[Start of Attachment]
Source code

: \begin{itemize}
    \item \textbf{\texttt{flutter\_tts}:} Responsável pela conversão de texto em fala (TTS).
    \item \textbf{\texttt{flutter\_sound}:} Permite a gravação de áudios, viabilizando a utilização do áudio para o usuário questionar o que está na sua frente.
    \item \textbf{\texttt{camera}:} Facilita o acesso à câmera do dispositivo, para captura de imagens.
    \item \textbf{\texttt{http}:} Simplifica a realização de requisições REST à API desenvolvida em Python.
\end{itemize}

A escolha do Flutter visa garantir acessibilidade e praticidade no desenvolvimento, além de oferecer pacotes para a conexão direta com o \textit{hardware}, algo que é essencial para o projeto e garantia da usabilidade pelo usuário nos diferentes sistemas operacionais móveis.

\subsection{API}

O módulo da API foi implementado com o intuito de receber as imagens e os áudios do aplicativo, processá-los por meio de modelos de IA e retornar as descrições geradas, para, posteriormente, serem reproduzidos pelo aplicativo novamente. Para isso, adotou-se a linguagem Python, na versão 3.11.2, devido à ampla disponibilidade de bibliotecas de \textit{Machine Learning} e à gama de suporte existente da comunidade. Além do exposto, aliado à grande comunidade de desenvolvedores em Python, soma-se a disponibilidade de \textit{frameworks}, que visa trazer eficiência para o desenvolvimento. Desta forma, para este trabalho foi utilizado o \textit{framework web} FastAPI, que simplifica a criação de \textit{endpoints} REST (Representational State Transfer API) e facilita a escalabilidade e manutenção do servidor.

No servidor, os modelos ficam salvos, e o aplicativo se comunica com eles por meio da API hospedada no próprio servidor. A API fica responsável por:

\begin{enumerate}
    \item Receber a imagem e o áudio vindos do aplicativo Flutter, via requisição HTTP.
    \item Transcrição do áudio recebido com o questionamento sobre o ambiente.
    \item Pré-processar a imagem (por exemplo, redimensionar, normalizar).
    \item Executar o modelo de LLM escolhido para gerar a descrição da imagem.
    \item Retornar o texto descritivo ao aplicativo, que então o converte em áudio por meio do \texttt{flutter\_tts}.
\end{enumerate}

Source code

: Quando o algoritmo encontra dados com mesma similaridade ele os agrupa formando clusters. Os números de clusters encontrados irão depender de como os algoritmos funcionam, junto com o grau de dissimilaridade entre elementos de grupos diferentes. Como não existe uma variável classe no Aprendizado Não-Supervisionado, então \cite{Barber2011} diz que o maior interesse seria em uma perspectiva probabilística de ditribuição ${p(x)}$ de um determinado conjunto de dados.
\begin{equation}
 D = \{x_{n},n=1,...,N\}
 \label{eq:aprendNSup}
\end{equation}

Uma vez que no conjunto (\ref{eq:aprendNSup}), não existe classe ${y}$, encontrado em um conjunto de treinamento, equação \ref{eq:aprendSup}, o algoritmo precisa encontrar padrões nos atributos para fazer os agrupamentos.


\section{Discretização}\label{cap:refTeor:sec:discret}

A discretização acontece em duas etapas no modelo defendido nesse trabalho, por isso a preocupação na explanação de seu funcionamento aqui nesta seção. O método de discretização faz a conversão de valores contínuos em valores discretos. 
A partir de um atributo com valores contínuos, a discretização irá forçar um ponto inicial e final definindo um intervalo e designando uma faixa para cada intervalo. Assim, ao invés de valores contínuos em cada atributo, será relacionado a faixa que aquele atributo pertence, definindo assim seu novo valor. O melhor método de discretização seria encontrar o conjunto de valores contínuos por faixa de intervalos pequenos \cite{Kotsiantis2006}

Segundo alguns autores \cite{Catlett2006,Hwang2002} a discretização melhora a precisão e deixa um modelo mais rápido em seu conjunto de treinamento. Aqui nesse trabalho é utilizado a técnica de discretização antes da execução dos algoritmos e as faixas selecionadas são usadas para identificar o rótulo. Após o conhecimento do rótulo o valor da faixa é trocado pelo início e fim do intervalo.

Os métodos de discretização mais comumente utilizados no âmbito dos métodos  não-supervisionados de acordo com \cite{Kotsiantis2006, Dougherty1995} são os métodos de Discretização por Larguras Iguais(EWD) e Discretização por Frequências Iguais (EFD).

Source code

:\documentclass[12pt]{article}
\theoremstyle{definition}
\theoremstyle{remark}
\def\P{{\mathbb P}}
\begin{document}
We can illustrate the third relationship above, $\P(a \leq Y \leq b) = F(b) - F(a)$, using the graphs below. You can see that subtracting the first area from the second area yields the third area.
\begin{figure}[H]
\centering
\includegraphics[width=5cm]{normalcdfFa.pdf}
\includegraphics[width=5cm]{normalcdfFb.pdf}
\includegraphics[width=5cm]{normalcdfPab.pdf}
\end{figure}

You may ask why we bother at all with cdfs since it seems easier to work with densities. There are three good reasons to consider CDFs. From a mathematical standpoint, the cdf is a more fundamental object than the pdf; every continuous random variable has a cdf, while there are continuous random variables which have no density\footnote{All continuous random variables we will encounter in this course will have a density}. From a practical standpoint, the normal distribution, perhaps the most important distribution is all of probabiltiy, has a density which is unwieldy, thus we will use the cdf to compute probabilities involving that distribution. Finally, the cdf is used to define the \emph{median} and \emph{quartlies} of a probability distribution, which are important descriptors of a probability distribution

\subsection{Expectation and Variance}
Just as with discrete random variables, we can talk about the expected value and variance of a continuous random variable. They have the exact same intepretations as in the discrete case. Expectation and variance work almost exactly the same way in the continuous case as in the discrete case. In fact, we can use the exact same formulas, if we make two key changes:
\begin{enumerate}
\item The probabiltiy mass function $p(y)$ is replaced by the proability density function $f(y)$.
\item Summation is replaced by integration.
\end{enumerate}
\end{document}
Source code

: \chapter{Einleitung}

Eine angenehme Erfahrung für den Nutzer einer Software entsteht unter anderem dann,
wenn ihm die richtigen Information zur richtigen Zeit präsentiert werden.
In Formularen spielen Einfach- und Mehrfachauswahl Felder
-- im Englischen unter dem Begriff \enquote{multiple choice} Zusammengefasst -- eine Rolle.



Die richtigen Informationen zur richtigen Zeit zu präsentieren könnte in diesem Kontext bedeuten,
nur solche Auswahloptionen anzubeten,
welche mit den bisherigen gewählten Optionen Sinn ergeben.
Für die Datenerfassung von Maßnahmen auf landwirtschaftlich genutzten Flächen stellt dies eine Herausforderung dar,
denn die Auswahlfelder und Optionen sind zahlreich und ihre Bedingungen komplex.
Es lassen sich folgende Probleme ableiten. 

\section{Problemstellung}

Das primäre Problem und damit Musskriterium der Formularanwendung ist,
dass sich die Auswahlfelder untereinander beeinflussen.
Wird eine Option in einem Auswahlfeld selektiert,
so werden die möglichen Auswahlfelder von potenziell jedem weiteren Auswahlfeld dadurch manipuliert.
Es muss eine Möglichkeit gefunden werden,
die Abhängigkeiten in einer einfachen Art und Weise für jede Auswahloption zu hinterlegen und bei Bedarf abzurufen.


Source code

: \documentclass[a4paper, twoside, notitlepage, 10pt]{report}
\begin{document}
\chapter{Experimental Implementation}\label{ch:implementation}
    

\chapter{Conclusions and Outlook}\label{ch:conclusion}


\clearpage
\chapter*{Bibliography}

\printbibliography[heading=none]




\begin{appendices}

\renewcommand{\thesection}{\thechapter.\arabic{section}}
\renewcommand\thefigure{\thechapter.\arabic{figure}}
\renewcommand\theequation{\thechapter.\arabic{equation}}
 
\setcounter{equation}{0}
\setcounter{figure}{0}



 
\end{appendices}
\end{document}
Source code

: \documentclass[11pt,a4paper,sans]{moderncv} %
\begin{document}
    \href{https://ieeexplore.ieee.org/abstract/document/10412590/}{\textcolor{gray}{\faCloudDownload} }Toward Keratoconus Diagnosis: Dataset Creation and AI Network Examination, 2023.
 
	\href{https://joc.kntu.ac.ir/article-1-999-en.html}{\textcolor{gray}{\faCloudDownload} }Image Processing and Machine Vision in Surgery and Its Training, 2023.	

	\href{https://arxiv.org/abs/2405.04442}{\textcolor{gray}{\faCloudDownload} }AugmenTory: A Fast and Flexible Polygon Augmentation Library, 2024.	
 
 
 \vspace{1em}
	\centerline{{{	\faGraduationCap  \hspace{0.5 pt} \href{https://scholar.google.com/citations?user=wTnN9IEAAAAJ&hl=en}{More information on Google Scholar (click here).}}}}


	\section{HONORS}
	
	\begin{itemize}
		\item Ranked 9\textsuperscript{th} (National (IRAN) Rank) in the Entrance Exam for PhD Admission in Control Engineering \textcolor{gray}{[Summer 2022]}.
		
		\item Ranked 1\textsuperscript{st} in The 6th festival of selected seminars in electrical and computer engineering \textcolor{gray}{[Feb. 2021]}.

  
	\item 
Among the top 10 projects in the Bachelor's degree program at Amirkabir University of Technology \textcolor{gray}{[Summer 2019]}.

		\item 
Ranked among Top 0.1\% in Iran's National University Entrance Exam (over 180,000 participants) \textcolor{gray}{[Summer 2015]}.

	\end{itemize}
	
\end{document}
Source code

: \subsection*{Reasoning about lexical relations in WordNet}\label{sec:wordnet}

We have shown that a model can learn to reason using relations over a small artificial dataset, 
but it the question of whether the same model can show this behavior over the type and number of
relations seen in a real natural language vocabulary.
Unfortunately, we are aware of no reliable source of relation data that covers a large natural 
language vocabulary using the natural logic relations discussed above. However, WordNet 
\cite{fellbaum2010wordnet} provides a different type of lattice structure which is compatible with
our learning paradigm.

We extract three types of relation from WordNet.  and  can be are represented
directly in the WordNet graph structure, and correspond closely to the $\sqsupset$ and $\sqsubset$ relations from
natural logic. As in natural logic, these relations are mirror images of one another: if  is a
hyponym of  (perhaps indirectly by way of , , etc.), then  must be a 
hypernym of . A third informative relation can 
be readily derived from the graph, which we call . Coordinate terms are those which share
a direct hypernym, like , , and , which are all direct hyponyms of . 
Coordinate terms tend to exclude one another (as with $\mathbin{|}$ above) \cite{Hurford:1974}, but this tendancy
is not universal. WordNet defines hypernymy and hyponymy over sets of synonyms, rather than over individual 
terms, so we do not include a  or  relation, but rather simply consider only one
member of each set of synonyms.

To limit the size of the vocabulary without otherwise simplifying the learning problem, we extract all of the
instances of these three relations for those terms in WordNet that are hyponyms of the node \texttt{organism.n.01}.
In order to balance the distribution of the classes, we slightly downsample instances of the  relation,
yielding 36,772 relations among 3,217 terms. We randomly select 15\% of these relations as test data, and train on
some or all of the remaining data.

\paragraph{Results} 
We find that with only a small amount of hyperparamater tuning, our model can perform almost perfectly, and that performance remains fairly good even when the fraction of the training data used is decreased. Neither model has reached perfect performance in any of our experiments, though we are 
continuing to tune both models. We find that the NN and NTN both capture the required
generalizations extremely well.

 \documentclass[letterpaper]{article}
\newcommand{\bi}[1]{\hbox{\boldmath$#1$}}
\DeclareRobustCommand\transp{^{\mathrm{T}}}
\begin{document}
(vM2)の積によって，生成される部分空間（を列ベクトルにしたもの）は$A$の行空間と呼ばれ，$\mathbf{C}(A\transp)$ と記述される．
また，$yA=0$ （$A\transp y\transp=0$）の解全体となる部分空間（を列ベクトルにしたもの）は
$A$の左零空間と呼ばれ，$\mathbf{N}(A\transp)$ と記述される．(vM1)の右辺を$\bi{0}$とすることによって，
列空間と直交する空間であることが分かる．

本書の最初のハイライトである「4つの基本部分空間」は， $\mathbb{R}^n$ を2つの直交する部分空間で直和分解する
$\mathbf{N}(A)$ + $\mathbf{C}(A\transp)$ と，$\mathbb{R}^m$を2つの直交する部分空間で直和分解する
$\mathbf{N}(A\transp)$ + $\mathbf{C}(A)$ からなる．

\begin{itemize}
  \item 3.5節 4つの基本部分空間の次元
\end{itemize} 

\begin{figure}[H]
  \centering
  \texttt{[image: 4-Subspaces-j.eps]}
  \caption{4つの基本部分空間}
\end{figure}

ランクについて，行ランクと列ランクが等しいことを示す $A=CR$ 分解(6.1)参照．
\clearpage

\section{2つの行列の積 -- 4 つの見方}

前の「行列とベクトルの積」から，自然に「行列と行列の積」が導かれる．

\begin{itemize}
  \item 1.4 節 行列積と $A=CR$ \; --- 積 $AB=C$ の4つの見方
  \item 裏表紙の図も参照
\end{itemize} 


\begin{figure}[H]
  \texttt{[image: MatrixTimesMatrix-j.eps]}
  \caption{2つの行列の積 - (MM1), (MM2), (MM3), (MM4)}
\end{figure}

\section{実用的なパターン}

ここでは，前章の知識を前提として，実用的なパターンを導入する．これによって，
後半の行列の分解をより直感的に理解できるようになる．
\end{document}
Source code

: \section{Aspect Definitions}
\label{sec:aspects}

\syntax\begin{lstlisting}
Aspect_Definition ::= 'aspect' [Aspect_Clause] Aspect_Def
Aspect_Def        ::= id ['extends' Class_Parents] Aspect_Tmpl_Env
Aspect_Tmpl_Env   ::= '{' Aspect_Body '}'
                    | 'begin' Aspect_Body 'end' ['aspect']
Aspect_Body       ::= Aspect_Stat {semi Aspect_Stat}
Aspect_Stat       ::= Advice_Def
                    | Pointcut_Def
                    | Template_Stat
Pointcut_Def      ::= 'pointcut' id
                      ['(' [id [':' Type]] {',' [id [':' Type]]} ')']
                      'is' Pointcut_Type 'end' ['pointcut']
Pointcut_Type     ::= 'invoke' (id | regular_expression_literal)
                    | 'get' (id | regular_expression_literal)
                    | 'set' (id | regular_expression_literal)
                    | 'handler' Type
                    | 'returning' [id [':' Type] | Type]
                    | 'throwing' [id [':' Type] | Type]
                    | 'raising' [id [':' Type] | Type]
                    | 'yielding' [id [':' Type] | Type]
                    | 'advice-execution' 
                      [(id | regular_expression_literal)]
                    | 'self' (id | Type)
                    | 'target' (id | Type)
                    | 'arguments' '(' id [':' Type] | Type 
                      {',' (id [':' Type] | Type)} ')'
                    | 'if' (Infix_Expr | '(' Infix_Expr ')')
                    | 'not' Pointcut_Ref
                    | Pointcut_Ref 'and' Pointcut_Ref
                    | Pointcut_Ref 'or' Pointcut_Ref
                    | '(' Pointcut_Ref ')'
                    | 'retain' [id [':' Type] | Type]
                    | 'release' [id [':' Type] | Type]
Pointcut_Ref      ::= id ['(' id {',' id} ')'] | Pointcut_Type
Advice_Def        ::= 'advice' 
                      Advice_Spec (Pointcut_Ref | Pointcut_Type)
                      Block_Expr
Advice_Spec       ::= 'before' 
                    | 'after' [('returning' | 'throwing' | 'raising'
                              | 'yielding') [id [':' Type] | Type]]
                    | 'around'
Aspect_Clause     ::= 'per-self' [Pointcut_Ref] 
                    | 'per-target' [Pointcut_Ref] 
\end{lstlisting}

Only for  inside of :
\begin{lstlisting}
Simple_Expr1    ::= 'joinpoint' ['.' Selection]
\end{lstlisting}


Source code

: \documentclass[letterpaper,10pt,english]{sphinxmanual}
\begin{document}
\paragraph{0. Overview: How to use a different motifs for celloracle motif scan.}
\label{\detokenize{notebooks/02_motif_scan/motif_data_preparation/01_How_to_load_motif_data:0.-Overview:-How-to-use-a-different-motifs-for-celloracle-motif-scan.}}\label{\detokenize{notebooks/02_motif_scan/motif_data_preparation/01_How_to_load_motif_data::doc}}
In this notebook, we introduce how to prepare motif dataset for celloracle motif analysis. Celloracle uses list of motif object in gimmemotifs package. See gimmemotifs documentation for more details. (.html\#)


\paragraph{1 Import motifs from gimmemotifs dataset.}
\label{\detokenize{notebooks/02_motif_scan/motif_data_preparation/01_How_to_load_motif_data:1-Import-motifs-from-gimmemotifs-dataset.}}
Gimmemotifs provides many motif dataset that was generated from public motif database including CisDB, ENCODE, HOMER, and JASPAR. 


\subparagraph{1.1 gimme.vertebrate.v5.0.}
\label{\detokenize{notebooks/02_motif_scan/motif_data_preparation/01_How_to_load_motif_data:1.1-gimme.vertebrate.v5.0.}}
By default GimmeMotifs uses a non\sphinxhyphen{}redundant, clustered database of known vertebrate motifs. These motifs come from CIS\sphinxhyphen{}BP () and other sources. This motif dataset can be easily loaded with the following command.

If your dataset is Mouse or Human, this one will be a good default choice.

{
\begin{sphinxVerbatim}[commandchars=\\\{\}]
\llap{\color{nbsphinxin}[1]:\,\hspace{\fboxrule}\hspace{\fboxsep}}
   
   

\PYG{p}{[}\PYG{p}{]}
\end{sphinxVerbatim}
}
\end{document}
[End of Attachment]
> [What is required]
If the string "uses" appears in a line of the data above, that line counts. State how many such lines there are and nothing more.

> [Result for this exercise]
2